Each record that follows should be reproduced in full, character for character.
# # # # # # #
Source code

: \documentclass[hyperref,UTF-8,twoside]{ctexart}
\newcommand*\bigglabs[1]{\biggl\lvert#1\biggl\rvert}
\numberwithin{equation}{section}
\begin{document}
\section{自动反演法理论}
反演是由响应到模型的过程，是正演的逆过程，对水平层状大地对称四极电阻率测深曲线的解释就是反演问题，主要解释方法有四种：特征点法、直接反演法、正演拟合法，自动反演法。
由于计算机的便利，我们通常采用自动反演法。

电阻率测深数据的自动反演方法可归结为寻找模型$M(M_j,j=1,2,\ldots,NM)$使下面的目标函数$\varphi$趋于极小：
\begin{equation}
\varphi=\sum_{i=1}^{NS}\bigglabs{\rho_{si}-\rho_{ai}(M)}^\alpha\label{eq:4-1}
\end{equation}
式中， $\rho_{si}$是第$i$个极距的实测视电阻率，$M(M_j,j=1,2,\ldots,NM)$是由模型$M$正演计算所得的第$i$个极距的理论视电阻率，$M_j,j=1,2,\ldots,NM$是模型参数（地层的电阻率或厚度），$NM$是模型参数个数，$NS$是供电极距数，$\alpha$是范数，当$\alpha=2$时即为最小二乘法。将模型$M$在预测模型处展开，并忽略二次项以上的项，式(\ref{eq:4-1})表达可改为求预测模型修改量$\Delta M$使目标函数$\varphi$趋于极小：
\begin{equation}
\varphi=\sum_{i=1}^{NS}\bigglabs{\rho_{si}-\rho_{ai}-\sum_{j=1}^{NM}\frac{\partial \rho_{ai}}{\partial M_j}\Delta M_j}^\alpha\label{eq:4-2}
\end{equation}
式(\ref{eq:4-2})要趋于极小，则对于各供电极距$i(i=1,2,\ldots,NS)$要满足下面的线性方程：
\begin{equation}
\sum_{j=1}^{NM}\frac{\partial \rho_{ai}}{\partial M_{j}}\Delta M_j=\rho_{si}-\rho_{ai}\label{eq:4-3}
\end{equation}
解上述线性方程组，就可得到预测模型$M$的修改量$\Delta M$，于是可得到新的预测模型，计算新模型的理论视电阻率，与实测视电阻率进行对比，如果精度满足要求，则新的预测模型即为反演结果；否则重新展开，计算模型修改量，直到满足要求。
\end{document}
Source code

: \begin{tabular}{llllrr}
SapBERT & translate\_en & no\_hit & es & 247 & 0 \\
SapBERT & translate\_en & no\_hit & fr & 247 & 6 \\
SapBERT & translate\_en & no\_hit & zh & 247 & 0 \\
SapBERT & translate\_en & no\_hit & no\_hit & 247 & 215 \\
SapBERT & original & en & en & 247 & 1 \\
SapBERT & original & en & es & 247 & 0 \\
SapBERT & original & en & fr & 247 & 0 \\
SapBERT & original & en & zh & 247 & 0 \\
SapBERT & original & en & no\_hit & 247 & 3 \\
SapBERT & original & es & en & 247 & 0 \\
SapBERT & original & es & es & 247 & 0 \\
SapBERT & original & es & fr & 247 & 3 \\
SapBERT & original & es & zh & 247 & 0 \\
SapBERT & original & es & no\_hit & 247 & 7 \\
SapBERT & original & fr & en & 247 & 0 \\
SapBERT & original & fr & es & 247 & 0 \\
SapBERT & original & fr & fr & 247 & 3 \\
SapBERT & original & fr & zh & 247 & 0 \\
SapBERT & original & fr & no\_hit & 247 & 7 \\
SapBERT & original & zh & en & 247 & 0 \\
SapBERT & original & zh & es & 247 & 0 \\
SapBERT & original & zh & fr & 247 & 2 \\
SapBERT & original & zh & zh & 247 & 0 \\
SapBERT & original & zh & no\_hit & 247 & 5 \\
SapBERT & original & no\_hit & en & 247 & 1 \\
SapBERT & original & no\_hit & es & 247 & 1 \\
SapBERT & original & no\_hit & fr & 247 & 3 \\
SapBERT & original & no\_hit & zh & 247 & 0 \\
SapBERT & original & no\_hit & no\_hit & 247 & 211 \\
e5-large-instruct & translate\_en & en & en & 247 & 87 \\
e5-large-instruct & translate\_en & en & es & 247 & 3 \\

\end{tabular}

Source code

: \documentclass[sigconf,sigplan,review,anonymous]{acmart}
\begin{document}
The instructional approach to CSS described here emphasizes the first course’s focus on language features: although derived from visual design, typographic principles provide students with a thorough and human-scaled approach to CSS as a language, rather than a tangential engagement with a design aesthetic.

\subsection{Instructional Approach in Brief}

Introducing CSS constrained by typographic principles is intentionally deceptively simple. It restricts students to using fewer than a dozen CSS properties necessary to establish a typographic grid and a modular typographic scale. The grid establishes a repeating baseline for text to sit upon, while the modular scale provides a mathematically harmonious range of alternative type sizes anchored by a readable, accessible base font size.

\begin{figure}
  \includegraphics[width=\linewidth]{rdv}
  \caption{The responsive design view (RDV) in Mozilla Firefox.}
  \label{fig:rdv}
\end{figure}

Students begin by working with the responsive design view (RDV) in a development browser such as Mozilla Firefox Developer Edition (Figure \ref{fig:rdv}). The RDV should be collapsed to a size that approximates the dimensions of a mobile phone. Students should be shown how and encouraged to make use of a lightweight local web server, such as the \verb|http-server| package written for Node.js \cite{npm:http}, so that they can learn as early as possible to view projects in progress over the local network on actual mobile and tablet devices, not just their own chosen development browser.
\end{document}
# # # # # # #
_Output for this exercise:_
Source code

: \documentclass[hyperref,UTF-8,twoside]{ctexart}
\newcommand*\bigglabs[1]{\biggl\lvert#1\biggl\rvert}
\numberwithin{equation}{section}
\begin{document}
\section{自动反演法理论}
反演是由响应到模型的过程，是正演的逆过程，对水平层状大地对称四极电阻率测深曲线的解释就是反演问题，主要解释方法有四种：特征点法、直接反演法、正演拟合法，自动反演法。
由于计算机的便利，我们通常采用自动反演法。

电阻率测深数据的自动反演方法可归结为寻找模型$M(M_j,j=1,2,\ldots,NM)$使下面的目标函数$\varphi$趋于极小：
\begin{equation}
\varphi=\sum_{i=1}^{NS}\bigglabs{\rho_{si}-\rho_{ai}(M)}^\alpha\label{eq:4-1}
\end{equation}
式中， $\rho_{si}$是第$i$个极距的实测视电阻率，$M(M_j,j=1,2,\ldots,NM)$是由模型$M$正演计算所得的第$i$个极距的理论视电阻率，$M_j,j=1,2,\ldots,NM$是模型参数（地层的电阻率或厚度），$NM$是模型参数个数，$NS$是供电极距数，$\alpha$是范数，当$\alpha=2$时即为最小二乘法。将模型$M$在预测模型处展开，并忽略二次项以上的项，式(\ref{eq:4-1})表达可改为求预测模型修改量$\Delta M$使目标函数$\varphi$趋于极小：
\begin{equation}
\varphi=\sum_{i=1}^{NS}\bigglabs{\rho_{si}-\rho_{ai}-\sum_{j=1}^{NM}\frac{\partial \rho_{ai}}{\partial M_j}\Delta M_j}^\alpha\label{eq:4-2}
\end{equation}
式(\ref{eq:4-2})要趋于极小，则对于各供电极距$i(i=1,2,\ldots,NS)$要满足下面的线性方程：
\begin{equation}
\sum_{j=1}^{NM}\frac{\partial \rho_{ai}}{\partial M_{j}}\Delta M_j=\rho_{si}-\rho_{ai}\label{eq:4-3}
\end{equation}
解上述线性方程组，就可得到预测模型$M$的修改量$\Delta M$，于是可得到新的预测模型，计算新模型的理论视电阻率，与实测视电阻率进行对比，如果精度满足要求，则新的预测模型即为反演结果；否则重新展开，计算模型修改量，直到满足要求。
\end{document}
Source code

: \begin{tabular}{llllrr}
SapBERT & translate\_en & no\_hit & es & 247 & 0 \\
SapBERT & translate\_en & no\_hit & fr & 247 & 6 \\
SapBERT & translate\_en & no\_hit & zh & 247 & 0 \\
SapBERT & translate\_en & no\_hit & no\_hit & 247 & 215 \\
SapBERT & original & en & en & 247 & 1 \\
SapBERT & original & en & es & 247 & 0 \\
SapBERT & original & en & fr & 247 & 0 \\
SapBERT & original & en & zh & 247 & 0 \\
SapBERT & original & en & no\_hit & 247 & 3 \\
SapBERT & original & es & en & 247 & 0 \\
SapBERT & original & es & es & 247 & 0 \\
SapBERT & original & es & fr & 247 & 3 \\
SapBERT & original & es & zh & 247 & 0 \\
SapBERT & original & es & no\_hit & 247 & 7 \\
SapBERT & original & fr & en & 247 & 0 \\
SapBERT & original & fr & es & 247 & 0 \\
SapBERT & original & fr & fr & 247 & 3 \\
SapBERT & original & fr & zh & 247 & 0 \\
SapBERT & original & fr & no\_hit & 247 & 7 \\
SapBERT & original & zh & en & 247 & 0 \\
SapBERT & original & zh & es & 247 & 0 \\
SapBERT & original & zh & fr & 247 & 2 \\
SapBERT & original & zh & zh & 247 & 0 \\
SapBERT & original & zh & no\_hit & 247 & 5 \\
SapBERT & original & no\_hit & en & 247 & 1 \\
SapBERT & original & no\_hit & es & 247 & 1 \\
SapBERT & original & no\_hit & fr & 247 & 3 \\
SapBERT & original & no\_hit & zh & 247 & 0 \\
SapBERT & original & no\_hit & no\_hit & 247 & 211 \\
e5-large-instruct & translate\_en & en & en & 247 & 87 \\
e5-large-instruct & translate\_en & en & es & 247 & 3 \\

\end{tabular}

Source code

: \documentclass[sigconf,sigplan,review,anonymous]{acmart}
\begin{document}
The instructional approach to CSS described here emphasizes the first course’s focus on language features: although derived from visual design, typographic principles provide students with a thorough and human-scaled approach to CSS as a language, rather than a tangential engagement with a design aesthetic.

\subsection{Instructional Approach in Brief}

Introducing CSS constrained by typographic principles is intentionally deceptively simple. It restricts students to using fewer than a dozen CSS properties necessary to establish a typographic grid and a modular typographic scale. The grid establishes a repeating baseline for text to sit upon, while the modular scale provides a mathematically harmonious range of alternative type sizes anchored by a readable, accessible base font size.

\begin{figure}
  \includegraphics[width=\linewidth]{rdv}
  \caption{The responsive design view (RDV) in Mozilla Firefox.}
  \label{fig:rdv}
\end{figure}

Students begin by working with the responsive design view (RDV) in a development browser such as Mozilla Firefox Developer Edition (Figure \ref{fig:rdv}). The RDV should be collapsed to a size that approximates the dimensions of a mobile phone. Students should be shown how and encouraged to make use of a lightweight local web server, such as the \verb|http-server| package written for Node.js \cite{npm:http}, so that they can learn as early as possible to view projects in progress over the local network on actual mobile and tablet devices, not just their own chosen development browser.
\end{document}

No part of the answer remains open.